BACKGROUND Currently, no drug has been approved for the management of postischemic neuronal damage. Existing studies show that calcium channel blockers have neuroprotective properties, while citicoline is involved in maintaining neuronal integrity. PURPOSE This study was envisaged to investigate the effect of azelnidipine (novel calcium channel blocker) alone and in combination with citicoline (phosphatidyl-choline analogue) against ischemic brain damage in Wistar rats. METHODS Previously standardized bilateral common carotid artery occlusion model was used to induce cerebral ischemic injury in Wistar rats. Pretreatment with azelnidipine (1.5 mg/Kg and 3 mg/Kg; p.o.) or citicoline (250 mg/Kg; i.p.) was done every 24 h starting 7 days before the bilateral common carotid artery occlusion surgery. Pharmacological assessments (behavioral, biochemical, mitochondrial, molecular, and histological) were done after 48 h of the reperfusion period.
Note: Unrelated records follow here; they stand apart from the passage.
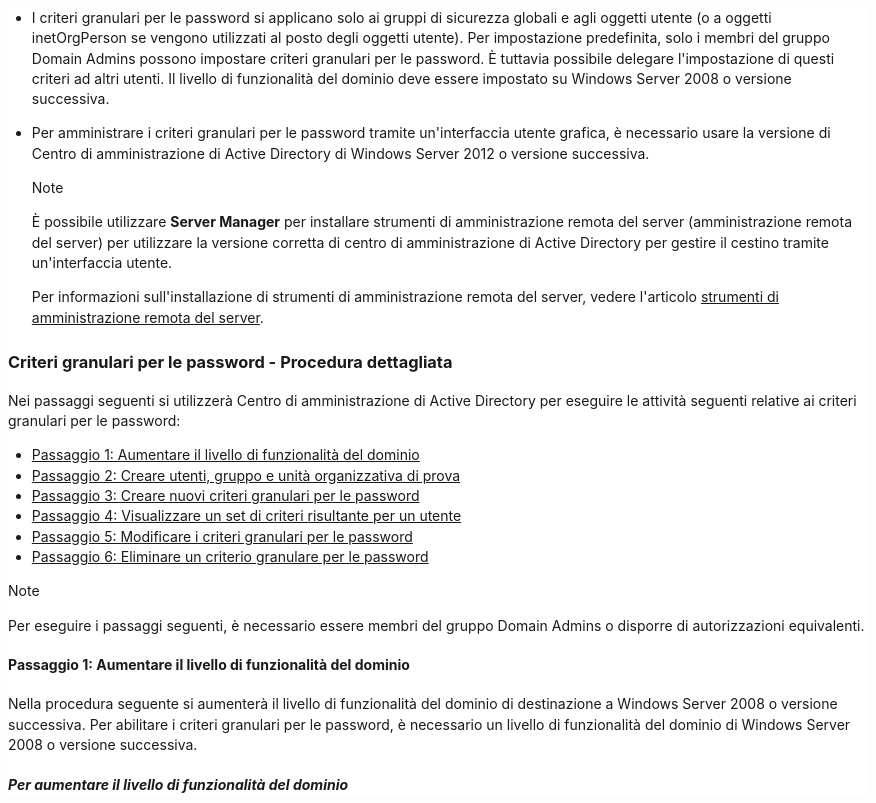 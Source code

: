 - I criteri granulari per le password si applicano solo ai gruppi di sicurezza globali e agli oggetti utente (o a oggetti inetOrgPerson se vengono utilizzati al posto degli oggetti utente). Per impostazione predefinita, solo i membri del gruppo Domain Admins possono impostare criteri granulari per le password. È tuttavia possibile delegare l'impostazione di questi criteri ad altri utenti. Il livello di funzionalità del dominio deve essere impostato su Windows Server 2008 o versione successiva.

- Per amministrare i criteri granulari per le password tramite un'interfaccia utente grafica, è necessario usare la versione di Centro di amministrazione di Active Directory di Windows Server 2012 o versione successiva.

    > [!NOTE]
    > È possibile utilizzare **Server Manager** per installare strumenti di amministrazione remota del server (amministrazione remota del server) per utilizzare la versione corretta di centro di amministrazione di Active Directory per gestire il cestino tramite un'interfaccia utente.
    >
    > Per informazioni sull'installazione di strumenti di amministrazione remota del server, vedere l'articolo [strumenti di amministrazione remota del server](https://docs.microsoft.com/windows-server/remote/remote-server-administration-tools).

### <a name="fine-grained-password-policy-step-by-step"></a>Criteri granulari per le password - Procedura dettagliata

Nei passaggi seguenti si utilizzerà Centro di amministrazione di Active Directory per eseguire le attività seguenti relative ai criteri granulari per le password:

- [Passaggio 1: Aumentare il livello di funzionalità del dominio](../../../ad-ds/get-started/adac/Introduction-to-Active-Directory-Administrative-Center-Enhancements--Level-100-.md#bkmk_raise_dfl)
- [Passaggio 2: Creare utenti, gruppo e unità organizzativa di prova](../../../ad-ds/get-started/adac/Introduction-to-Active-Directory-Administrative-Center-Enhancements--Level-100-.md#bkmk2_test_fgpp)
- [Passaggio 3: Creare nuovi criteri granulari per le password](../../../ad-ds/get-started/adac/Introduction-to-Active-Directory-Administrative-Center-Enhancements--Level-100-.md#bkmk_create_fgpp)
- [Passaggio 4: Visualizzare un set di criteri risultante per un utente](../../../ad-ds/get-started/adac/Introduction-to-Active-Directory-Administrative-Center-Enhancements--Level-100-.md#bkmk_view_resultant_fgpp)
- [Passaggio 5: Modificare i criteri granulari per le password](../../../ad-ds/get-started/adac/Introduction-to-Active-Directory-Administrative-Center-Enhancements--Level-100-.md#bkmk_edit_fgpp)
- [Passaggio 6: Eliminare un criterio granulare per le password](../../../ad-ds/get-started/adac/Introduction-to-Active-Directory-Administrative-Center-Enhancements--Level-100-.md#bkmk_delete_fgpp)

> [!NOTE]
> Per eseguire i passaggi seguenti, è necessario essere membri del gruppo Domain Admins o disporre di autorizzazioni equivalenti.

#### <a name="bkmk_raise_dfl"></a>Passaggio 1: Aumentare il livello di funzionalità del dominio

Nella procedura seguente si aumenterà il livello di funzionalità del dominio di destinazione a Windows Server 2008 o versione successiva. Per abilitare i criteri granulari per le password, è necessario un livello di funzionalità del dominio di Windows Server 2008 o versione successiva.

##### <a name="to-raise-the-domain-functional-level"></a>Per aumentare il livello di funzionalità del dominio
RESULTS Azelnidipine and citicoline were found to protect the brain from progressive neuronal damage as seen by improved sensorimotor behavior (locomotion, rota rod, and beam balance performance) and reduced oxidative stress (decreased malondialdehyde (MDA), nitrite, increased glutathione (GSH), superoxide dismutase (SOD)). Impairment of mitochondrial enzyme system and increase in the infarct area were found to be arrested by individual treatments with azelnidipine and citicoline. These effects were further potentiated synergistically as the combination of citicoline and azelnidipine was found to decrease glutamate levels, caspase-3 activity and histological alterations as compared to their individual effects. CONCLUSION Azelnidipine and citicoline synergistically decrease excitotoxic and oxidative damage against ischemic brain injury in Wistar rats and, therefore, propose a clinically relevant combination for the prevention of postischemic neuronal damage.